Stored items from a collection:
====================

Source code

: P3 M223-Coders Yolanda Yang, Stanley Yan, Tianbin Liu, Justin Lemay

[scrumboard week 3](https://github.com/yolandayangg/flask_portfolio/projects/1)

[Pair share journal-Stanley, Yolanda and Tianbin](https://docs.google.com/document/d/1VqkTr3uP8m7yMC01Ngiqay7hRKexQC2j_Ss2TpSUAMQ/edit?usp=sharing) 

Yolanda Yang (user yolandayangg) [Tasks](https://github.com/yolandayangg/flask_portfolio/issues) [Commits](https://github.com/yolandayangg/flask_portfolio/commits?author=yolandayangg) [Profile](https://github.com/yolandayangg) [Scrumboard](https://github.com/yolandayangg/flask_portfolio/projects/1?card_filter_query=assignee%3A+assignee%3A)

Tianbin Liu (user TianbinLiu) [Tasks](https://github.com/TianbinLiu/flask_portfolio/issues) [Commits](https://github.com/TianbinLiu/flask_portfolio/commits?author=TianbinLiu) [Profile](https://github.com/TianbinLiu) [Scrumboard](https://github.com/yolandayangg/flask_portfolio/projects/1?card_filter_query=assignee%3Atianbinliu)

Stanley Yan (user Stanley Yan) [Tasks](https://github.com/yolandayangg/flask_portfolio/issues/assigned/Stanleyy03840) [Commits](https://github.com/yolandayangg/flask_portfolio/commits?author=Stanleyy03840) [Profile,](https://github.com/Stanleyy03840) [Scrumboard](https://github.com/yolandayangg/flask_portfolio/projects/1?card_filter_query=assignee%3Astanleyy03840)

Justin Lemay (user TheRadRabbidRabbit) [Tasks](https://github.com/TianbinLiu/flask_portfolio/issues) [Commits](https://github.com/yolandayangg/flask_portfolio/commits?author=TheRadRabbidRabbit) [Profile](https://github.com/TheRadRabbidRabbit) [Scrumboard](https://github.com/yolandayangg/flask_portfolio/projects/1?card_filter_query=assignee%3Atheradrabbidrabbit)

====================

◆ EXERCISE AIM
Transcribe every record above word for word.

◆ RESPONSE
Source code

: P3 M223-Coders Yolanda Yang, Stanley Yan, Tianbin Liu, Justin Lemay

[scrumboard week 3](https://github.com/yolandayangg/flask_portfolio/projects/1)

[Pair share journal-Stanley, Yolanda and Tianbin](https://docs.google.com/document/d/1VqkTr3uP8m7yMC01Ngiqay7hRKexQC2j_Ss2TpSUAMQ/edit?usp=sharing) 

Yolanda Yang (user yolandayangg) [Tasks](https://github.com/yolandayangg/flask_portfolio/issues) [Commits](https://github.com/yolandayangg/flask_portfolio/commits?author=yolandayangg) [Profile](https://github.com/yolandayangg) [Scrumboard](https://github.com/yolandayangg/flask_portfolio/projects/1?card_filter_query=assignee%3A+assignee%3A)

Tianbin Liu (user TianbinLiu) [Tasks](https://github.com/TianbinLiu/flask_portfolio/issues) [Commits](https://github.com/TianbinLiu/flask_portfolio/commits?author=TianbinLiu) [Profile](https://github.com/TianbinLiu) [Scrumboard](https://github.com/yolandayangg/flask_portfolio/projects/1?card_filter_query=assignee%3Atianbinliu)

Stanley Yan (user Stanley Yan) [Tasks](https://github.com/yolandayangg/flask_portfolio/issues/assigned/Stanleyy03840) [Commits](https://github.com/yolandayangg/flask_portfolio/commits?author=Stanleyy03840) [Profile,](https://github.com/Stanleyy03840) [Scrumboard](https://github.com/yolandayangg/flask_portfolio/projects/1?card_filter_query=assignee%3Astanleyy03840)

Justin Lemay (user TheRadRabbidRabbit) [Tasks](https://github.com/TianbinLiu/flask_portfolio/issues) [Commits](https://github.com/yolandayangg/flask_portfolio/commits?author=TheRadRabbidRabbit) [Profile](https://github.com/TheRadRabbidRabbit) [Scrumboard](https://github.com/yolandayangg/flask_portfolio/projects/1?card_filter_query=assignee%3Atheradrabbidrabbit)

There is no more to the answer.